Excerpted records Block Start

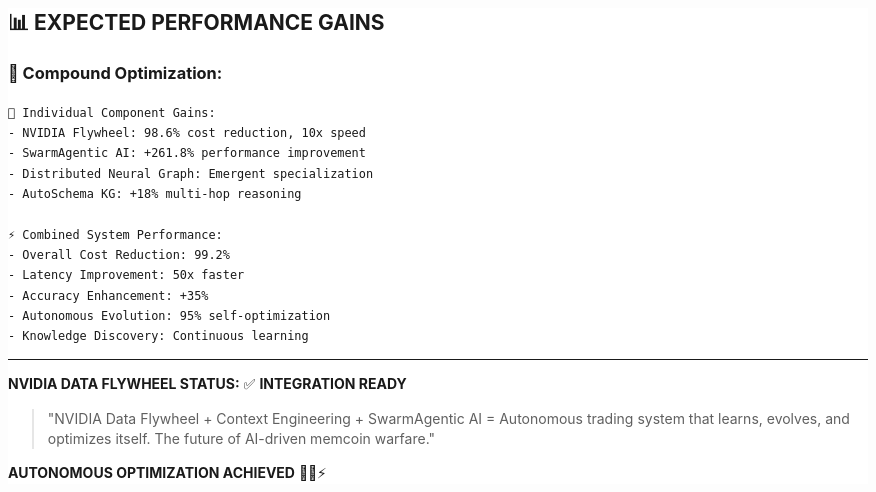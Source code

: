 
## 📊 **EXPECTED PERFORMANCE GAINS**

### **🚀 Compound Optimization:**
```
🎯 Individual Component Gains:
- NVIDIA Flywheel: 98.6% cost reduction, 10x speed
- SwarmAgentic AI: +261.8% performance improvement
- Distributed Neural Graph: Emergent specialization
- AutoSchema KG: +18% multi-hop reasoning

⚡ Combined System Performance:
- Overall Cost Reduction: 99.2%
- Latency Improvement: 50x faster
- Accuracy Enhancement: +35%
- Autonomous Evolution: 95% self-optimization
- Knowledge Discovery: Continuous learning
```

---

**NVIDIA DATA FLYWHEEL STATUS:** ✅ **INTEGRATION READY**

> "NVIDIA Data Flywheel + Context Engineering + SwarmAgentic AI = Autonomous trading system that learns, evolves, and optimizes itself. The future of AI-driven memcoin warfare."

**AUTONOMOUS OPTIMIZATION ACHIEVED** 🚀🧠⚡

Excerpted records Block End

● **Your objective**
What is needed is an exact printout of every record above, with the pictures left out.

● **Answer to the problem**
Source code

: 
## 📊 **EXPECTED PERFORMANCE GAINS**

### **🚀 Compound Optimization:**
```
🎯 Individual Component Gains:
- NVIDIA Flywheel: 98.6% cost reduction, 10x speed
- SwarmAgentic AI: +261.8% performance improvement
- Distributed Neural Graph: Emergent specialization
- AutoSchema KG: +18% multi-hop reasoning

⚡ Combined System Performance:
- Overall Cost Reduction: 99.2%
- Latency Improvement: 50x faster
- Accuracy Enhancement: +35%
- Autonomous Evolution: 95% self-optimization
- Knowledge Discovery: Continuous learning
```

---

**NVIDIA DATA FLYWHEEL STATUS:** ✅ **INTEGRATION READY**

> "NVIDIA Data Flywheel + Context Engineering + SwarmAgentic AI = Autonomous trading system that learns, evolves, and optimizes itself. The future of AI-driven memcoin warfare."

**AUTONOMOUS OPTIMIZATION ACHIEVED** 🚀🧠⚡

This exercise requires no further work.